The origins of bowling in Spain are uncertain, but legend says that over a thousand years ago, in ancient Castile, the Highlanders bet their weapons and even their war horses in contested and passionate bowls matches. It is even said that the warring Cantabrians that inhabited the north of Spain challenged each other in bowling matches.

There are many different bowls games around Spain (more than 20) but Cantabria, Castile and León, Basque Country, and Asturias, have the greatest variety. One of the most spectacular games are the "Bolos Tres Tablones" (bowls three boards), which is originally from Las Merindades, in the north of Spain. Andalusian bowling is a traditional game in Sierras de Cazorla, Segura y Las Villas Natural Park.
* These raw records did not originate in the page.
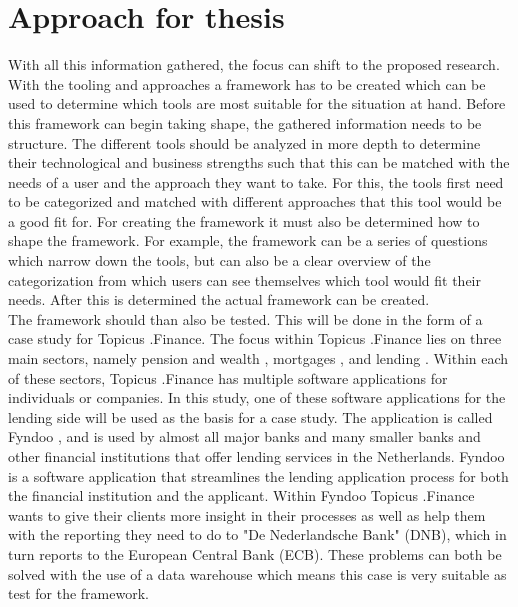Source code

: \documentclass[11pt]{article}
\begin{document}
\section{Approach for thesis}
\label{approach}
With all this information gathered, the focus can shift to the proposed research. With the tooling and approaches a framework has to be created which can be used to determine which tools are most suitable for the situation at hand. Before this framework can begin taking shape, the gathered information needs to be structure. The different tools should be analyzed in more depth to determine their technological and business strengths such that this can be matched with the needs of a user and the approach they want to take. For this, the tools first need to be categorized and matched with different approaches that this tool would be a good fit for. For creating the framework it must also be determined how to shape the framework. For example, the framework can be a series of questions which narrow down the tools, but can also be a clear overview of the categorization from which users can see themselves which tool would fit their needs. After this is determined the actual framework can be created. \\

The framework should than also be tested. This will be done in the form of a case study for Topicus .Finance. The focus within Topicus .Finance lies on three main sectors, namely pension and wealth \cite{pension},  mortgages \cite{mortgages}, and lending \cite{businesslending}. Within each of these sectors, Topicus .Finance has multiple software applications for individuals or companies. In this study, one of these software applications for the lending side will be used as the basis for a case study. The application is called Fyndoo \cite{fyndoo}, and is used by almost all major banks and many smaller banks and other financial institutions that offer lending services in the Netherlands. Fyndoo is a software application that streamlines the lending application process for both the financial institution and the applicant. Within Fyndoo Topicus .Finance wants to give their clients more insight in their processes as well as help them with the reporting they need to do to "De Nederlandsche Bank" (DNB), which in turn reports to the European Central Bank (ECB). These problems can both be solved with the use of a data warehouse which means this case is very suitable as test for the framework. \\
\end{document}
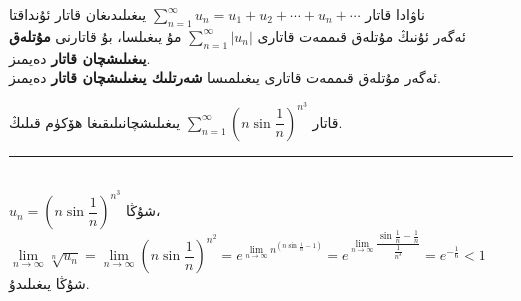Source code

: \begin{colorful}[red]
ناۋادا قاتار
$\sum\limits_{n=1}^\infty u_n=u_1+u_2+\cdots+u_n+\cdots$
يىغىلىدىغان قاتار ئۇنداقتا\\
ئەگەر ئۇنىڭ مۇتلەق قىممەت قاتارى
$\sum\limits_{n=1}^\infty |u_n|$
مۇ يىغىلسا، بۇ قاتارنى
\textbf{مۇتلەق يىغىلىشچان قاتار}
دەيمىز.\\
ئەگەر مۇتلەق قىممەت قاتارى يىغىلمىسا 
\textbf{شەرتلىك يىغىلىشچان قاتار}
دەيمىز.
\end{colorful}

\begin{myexample}
	قاتار
	$\sum\limits_{n=1}^\infty\left(n\sin\dfrac{1}{n}\right)^{n^3}$
	يىغىلىشچانىلىقىغا ھۆكۈم قىلىڭ.
	\\\rule{\linewidth}{0.05em}\\
	$u_n=\left(n\sin\dfrac{1}{n}\right)^{n^3}$
	شۇڭا،\\
	$\lim\limits_{n\to\infty}\sqrt[n]{u_n}=\lim\limits_{n\to\infty}\left(n\sin\dfrac{1}{n}\right)^{n^2}=e^{\lim\limits_{n\to\infty}n^(n\sin\frac{1}{n}-1)}=e^{\lim\limits_{n\to\infty}\dfrac{\sin\frac{1}{n}-\frac{1}{n}}{\frac{1}{n^3}}}=e^{-\frac{1}{6}}<1$\\
	شۇڭا يىغىلىدۇ.
\end{myexample}

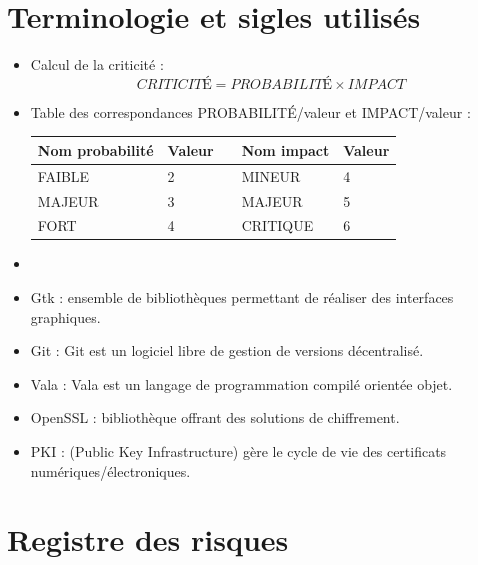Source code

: \documentclass[a4paper,11pt,french]{article}
\begin{document}
\section{Terminologie et sigles utilisés}
\begin{itemize}
\item Calcul de la criticité :\\
$$ CRITICITÉ = PROBABILITÉ \times IMPACT $$
\item Table des correspondances PROBABILITÉ/valeur et IMPACT/valeur :

\begin{center}
\begin{tabular}{|l|l|c|l|l|}
\hline
\textbf{Nom probabilité}&\textbf{Valeur}&&\textbf{Nom impact}&\textbf{Valeur}\\
\hline
FAIBLE&2&&MINEUR&4\\
\hline
MAJEUR&3&&MAJEUR&5\\
\hline
FORT&4&&CRITIQUE&6\\
\hline
\end{tabular}
\end{center}
\item []
\item Gtk : ensemble de bibliothèques permettant de réaliser des interfaces graphiques.
\item Git : Git est un logiciel libre de gestion de versions décentralisé.
\item Vala : Vala est un langage de programmation compilé orientée objet.
\item OpenSSL : bibliothèque offrant des solutions de chiffrement.
\item PKI : (Public Key Infrastructure) gère le cycle de vie des certificats numériques/électroniques.
\end{itemize}
\section{Registre des risques}
\end{document}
The bowling alley is divided into three different areas: The launching area, pin area and "Birle" area. The bowling balls have finger and hand-holes, are 26–28 cm in diameter and usually weight between 6 and 8 kg. There are three boards (tablones or cureñas) and three pins on each one; there is a small pin which is situated outside of the boards, which is the most important.

The game starts by throwing the bowling ball from the launching area (cas) through the air, trying to bring down as many pins as possible, including the small pin, or (mico). The first bounce of the bowling ball must be in the board, otherwise it will be cancelled (morra) and the bowler won't get any points. Scoring is as follows: each regular pin knocked down its worth one point, and the medium pin is worth two points. Knocking over the small pin (mico) is worth four points, but only if another pin has been knocked down.